Aberforth rounds on him furiously. “Don’t you tell us what to do! This is our sister. You know nothing about her.”
“We can continue this argument later. Let’s split up, the three of us,” says Albus. “Ariana has hardly ever left the house, so she doesn’t know Godric’s Hollow. She won’t have any intended destination. We’ll search the whole village for her if we have to. Don’t go around yelling or you’ll rouse the whole town, Aberforth. Nobody can find her but us, do you understand?”
Aberforth curses and bounds out the front gate, toward the direction of the main street.
Gellert turns swiftly to Albus. “She will be found. Do not worry.”
He takes the path toward the outskirts of the village. Little Ariana, missing from her bed, but how? He had sensed no error in the precise magical combinations of Albus’s wards. Little Ariana, slipping past without disrupting a single skein of Albus’s magic, nothing more than a breath of air. Certainly, she has her secrets, and the rest of the world is ignorant to them.
Something on the ground catches Gellert’s attention, and the beam of light from his wand illuminates a long bolt-like shape. A man is lying in the dirt, asleep. He does not wake when the light strikes his face, but his eyelids twitch and he spits a sleepy curse before going still again. His breath is spiky with liquor.

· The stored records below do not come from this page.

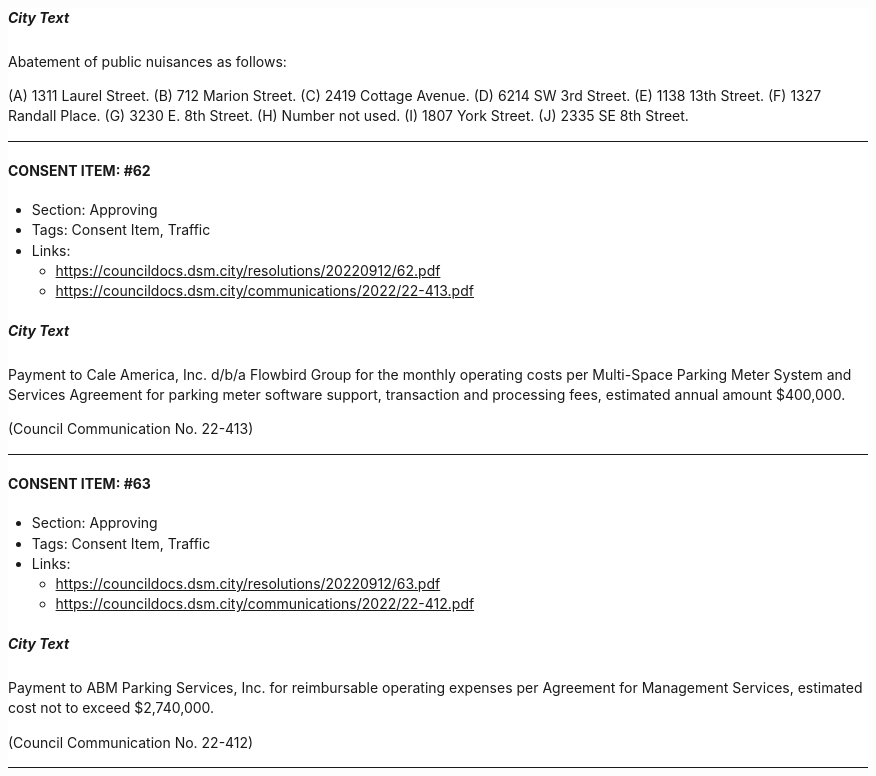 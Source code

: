 ##### City Text

Abatement of public nuisances as follows:

(A) 1311 Laurel Street. 
(B) 712 Marion Street. 
(C) 2419 Cottage Avenue. 
(D) 6214 SW 3rd Street. 
(E) 1138 13th Street. 
(F) 1327 Randall Place. 
(G) 3230 E. 8th Street. 
(H) Number not used. 
(I) 
1807 York Street. 
(J) 
2335 SE 8th Street. 



---

#### CONSENT ITEM: #62

- Section: Approving
- Tags: Consent Item, Traffic
- Links:
  - https://councildocs.dsm.city/resolutions/20220912/62.pdf
  - https://councildocs.dsm.city/communications/2022/22-413.pdf

##### City Text

Payment to Cale America, Inc. d/b/a Flowbird Group for the monthly operating costs per
Multi-Space Parking Meter System and Services Agreement for parking meter software 
support, transaction and processing fees, estimated annual amount $400,000. 

(Council Communication No.  22-413) 



---

#### CONSENT ITEM: #63

- Section: Approving
- Tags: Consent Item, Traffic
- Links:
  - https://councildocs.dsm.city/resolutions/20220912/63.pdf
  - https://councildocs.dsm.city/communications/2022/22-412.pdf

##### City Text

Payment to ABM Parking Services, Inc. for reimbursable operating expenses per
Agreement for Management Services, estimated cost not to exceed $2,740,000. 

(Council Communication No.  22-412) 



---
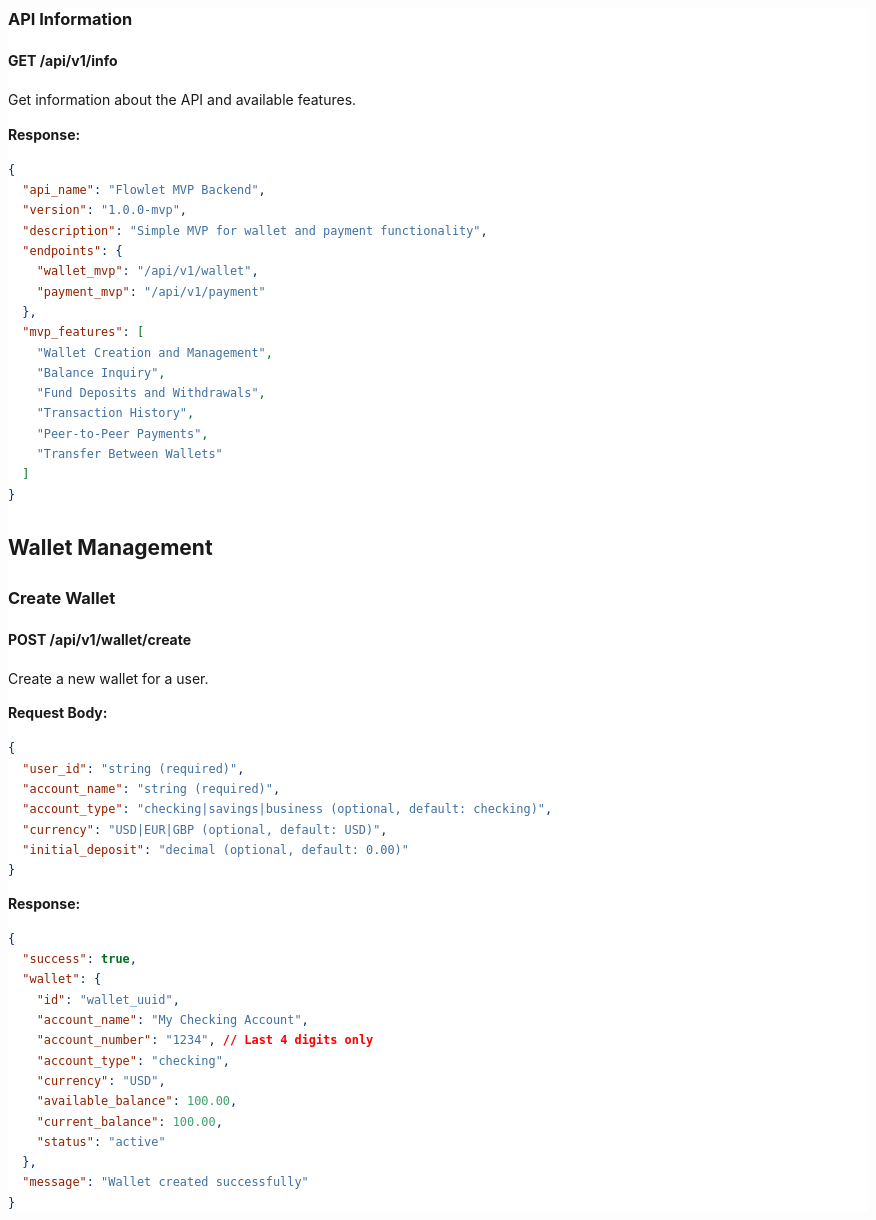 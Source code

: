 ### API Information

#### GET /api/v1/info
Get information about the API and available features.

**Response:**
```json
{
  "api_name": "Flowlet MVP Backend",
  "version": "1.0.0-mvp",
  "description": "Simple MVP for wallet and payment functionality",
  "endpoints": {
    "wallet_mvp": "/api/v1/wallet",
    "payment_mvp": "/api/v1/payment"
  },
  "mvp_features": [
    "Wallet Creation and Management",
    "Balance Inquiry",
    "Fund Deposits and Withdrawals",
    "Transaction History",
    "Peer-to-Peer Payments",
    "Transfer Between Wallets"
  ]
}
```

## Wallet Management

### Create Wallet

#### POST /api/v1/wallet/create
Create a new wallet for a user.

**Request Body:**
```json
{
  "user_id": "string (required)",
  "account_name": "string (required)",
  "account_type": "checking|savings|business (optional, default: checking)",
  "currency": "USD|EUR|GBP (optional, default: USD)",
  "initial_deposit": "decimal (optional, default: 0.00)"
}
```

**Response:**
```json
{
  "success": true,
  "wallet": {
    "id": "wallet_uuid",
    "account_name": "My Checking Account",
    "account_number": "1234", // Last 4 digits only
    "account_type": "checking",
    "currency": "USD",
    "available_balance": 100.00,
    "current_balance": 100.00,
    "status": "active"
  },
  "message": "Wallet created successfully"
}
```
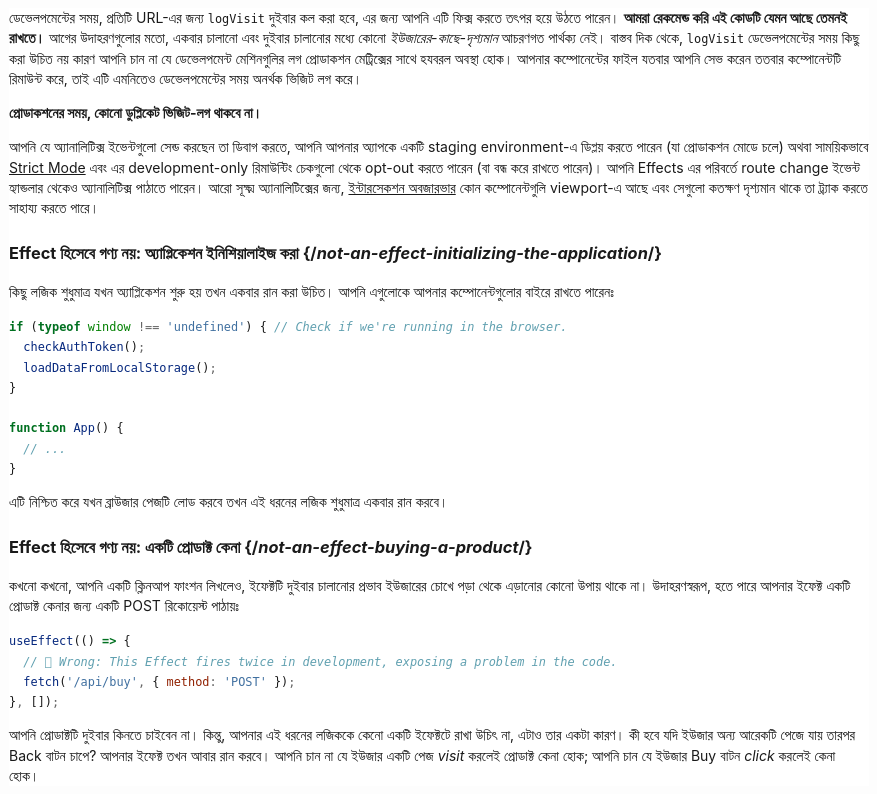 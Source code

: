 ডেভেলপমেন্টের সময়, প্রতিটি URL-এর জন্য `logVisit` দুইবার কল করা হবে, এর জন্য আপনি এটি ফিক্স করতে তৎপর হয়ে উঠতে পারেন। **আমরা রেকমেন্ড করি এই কোডটি যেমন আছে তেমনই রাখতে।** আগের উদাহরণগুলোর মতো, একবার চালানো এবং দুইবার চালানোর মধ্যে কোনো *ইউজারের-কাছে-দৃশ্যমান* আচরণগত পার্থক্য নেই। বাস্তব দিক থেকে, `logVisit` ডেভেলপমেন্টের সময় কিছু করা উচিত নয় কারণ আপনি চান না যে ডেভেলপমেন্ট মেশিনগুলির লগ প্রোডাকশন মেট্রিক্সের সাথে হযবরল অবস্থা হোক। আপনার কম্পোনেন্টের ফাইল যতবার আপনি সেভ করেন ততবার কম্পোনেন্টটি রিমাউন্ট করে, তাই এটি এমনিতেও ডেভেলপমেন্টের সময় অনর্থক ভিজিট লগ করে।

**প্রোডাকশনের সময়, কোনো ডুপ্লিকেট ভিজিট-লগ থাকবে না।**

আপনি যে অ্যানালিটিক্স ইভেন্টগুলো সেন্ড করছেন তা ডিবাগ করতে, আপনি আপনার অ্যাপকে একটি staging environment-এ ডিপ্লয় করতে পারেন (যা প্রোডাকশন মোডে চলে) অথবা সাময়িকভাবে [Strict Mode](/reference/react/StrictMode) এবং এর development-only রিমাউন্টিং চেকগুলো থেকে opt-out করতে পারেন (বা বন্ধ করে রাখতে পারেন)। আপনি Effects এর পরিবর্তে route change ইভেন্ট হ্যান্ডলার থেকেও অ্যানালিটিক্স পাঠাতে পারেন। আরো সূক্ষ্ম অ্যানালিটিক্সের জন্য, [ইন্টারসেকশন অবজারভার](https://developer.mozilla.org/en-US/docs/Web/API/Intersection_Observer_API) কোন কম্পোনেন্টগুলি viewport-এ আছে এবং সেগুলো কতক্ষণ দৃশ্যমান থাকে তা ট্র্যাক করতে সাহায্য করতে পারে।

### Effect হিসেবে গণ্য নয়: অ্যাপ্লিকেশন ইনিশিয়ালাইজ করা {/*not-an-effect-initializing-the-application*/}

কিছু লজিক শুধুমাত্র যখন অ্যাপ্লিকেশন শুরু হয় তখন একবার রান করা উচিত। আপনি এগুলোকে আপনার কম্পোনেন্টগুলোর বাইরে রাখতে পারেনঃ

```js {2-3}
if (typeof window !== 'undefined') { // Check if we're running in the browser.
  checkAuthToken();
  loadDataFromLocalStorage();
}

function App() {
  // ...
}
```

এটি নিশ্চিত করে যখন ব্রাউজার পেজটি লোড করবে তখন এই ধরনের লজিক শুধুমাত্র একবার রান করবে।

### Effect হিসেবে গণ্য নয়: একটি প্রোডাক্ট কেনা {/*not-an-effect-buying-a-product*/}

কখনো কখনো, আপনি একটি ক্লিনআপ ফাংশন লিখলেও, ইফেক্টটি দুইবার চালানোর প্রভাব ইউজারের চোখে পড়া থেকে এড়ানোর কোনো উপায় থাকে না। উদাহরণস্বরূপ, হতে পারে আপনার ইফেক্ট একটি প্রোডাক্ট কেনার জন্য একটি POST রিকোয়েস্ট পাঠায়ঃ

```js {2-3}
useEffect(() => {
  // 🔴 Wrong: This Effect fires twice in development, exposing a problem in the code.
  fetch('/api/buy', { method: 'POST' });
}, []);
```

আপনি প্রোডাক্টটি দুইবার কিনতে চাইবেন না। কিন্তু, আপনার এই ধরনের লজিককে কেনো একটি ইফেক্টটে রাখা উচিৎ না, এটাও তার একটা কারণ। কী হবে যদি ইউজার অন্য আরেকটি পেজে যায় তারপর Back বাটন চাপে? আপনার ইফেক্ট তখন আবার রান করবে। আপনি চান না যে ইউজার একটি পেজ *visit* করলেই প্রোডাক্ট কেনা হোক; আপনি চান যে ইউজার Buy বাটন *click* করলেই কেনা হোক।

Nothing but a common drunkard, spending the night in the ditch. Gellert scoffs before continuing on, past the last house of the village, out into the fields.
Every few paces, he stops and casts revealing spell after revealing spell. Waves of silver boomeranged over the emptiness of the pitch dark countryside. His spells return to him clean, unmarked by human presence. Ariana is nowhere to be seen and found.
A barn owl hoots and then he hears a whisper of water, and his sense of direction is restored. He makes his way toward the sound until a squat stone bridge comes into sight.
This is a familiar place: Albus and he lying next to each other on the grassy bank of a stream, bicycles creaking over the bridge in the afternoons, and the memory of Albus’s voice, hazy with pollen and languor, explaining to him the various species of non-magical wildflowers proliferating in the meadows and the importance of their pollination by bumblebees.
There is a faint bubbling coming from the water and he hurries toward the stream. Something on the opposite bank makes him stop and squint.
“Ariana?” Gellert calls.
When he lifts his wand, the light is weak and the beam is short, severed by the dense night. Even so, he can discern three spectral figures standing at the water’s edge, so still that they could be trees or rocks or misshapen statues. One of the figures is impossibly tall. They do not react to his presence and the wandlight will not reach them.
“Who is there?”
He sends a Stunning Spell in their direction. It hits nothing but the ground, catapulting clods of earth into the water. The three shapes vanish. A trick of light and shadow, possibly.
The sound of bubbling grows louder and he turns his attention back to it. The water, when he steps into it, is icy, sucking at his waist and legs. In the middle of the stream is a patch of bubbles and Gellert clamps his nose shut with one hand and ducks beneath the water, his other arm sweeping through the current. For such a warm summer’s night, the cold is almost intolerable, and his muscles begin to bunch and curl into themselves.
Fingers that do not belong to him brush against his wrist and he catches hold of that strange hand and tugs with all of his strength. The hand is small and docile and definitely Ariana’s.
Albus’s sister is heavy, though she has never looked it, always shapeless beneath her pale blue dress. Gellert can hardly move her, as though she has sunk to the bottom and fused into the bedrock. An image passes through his thoughts: he sees Albus’s little sister turning to stone, the currents biting at her, the stream silting her away to far seas. It is an unsettling image. With one final effort, he heaves her to the surface and out of the water. His teeth are clicking against each other from the cold. Water streams from the corners of her wide-open eyes. Not the uneven drip of tears, but steady rivulets as though her eyes are liquefying.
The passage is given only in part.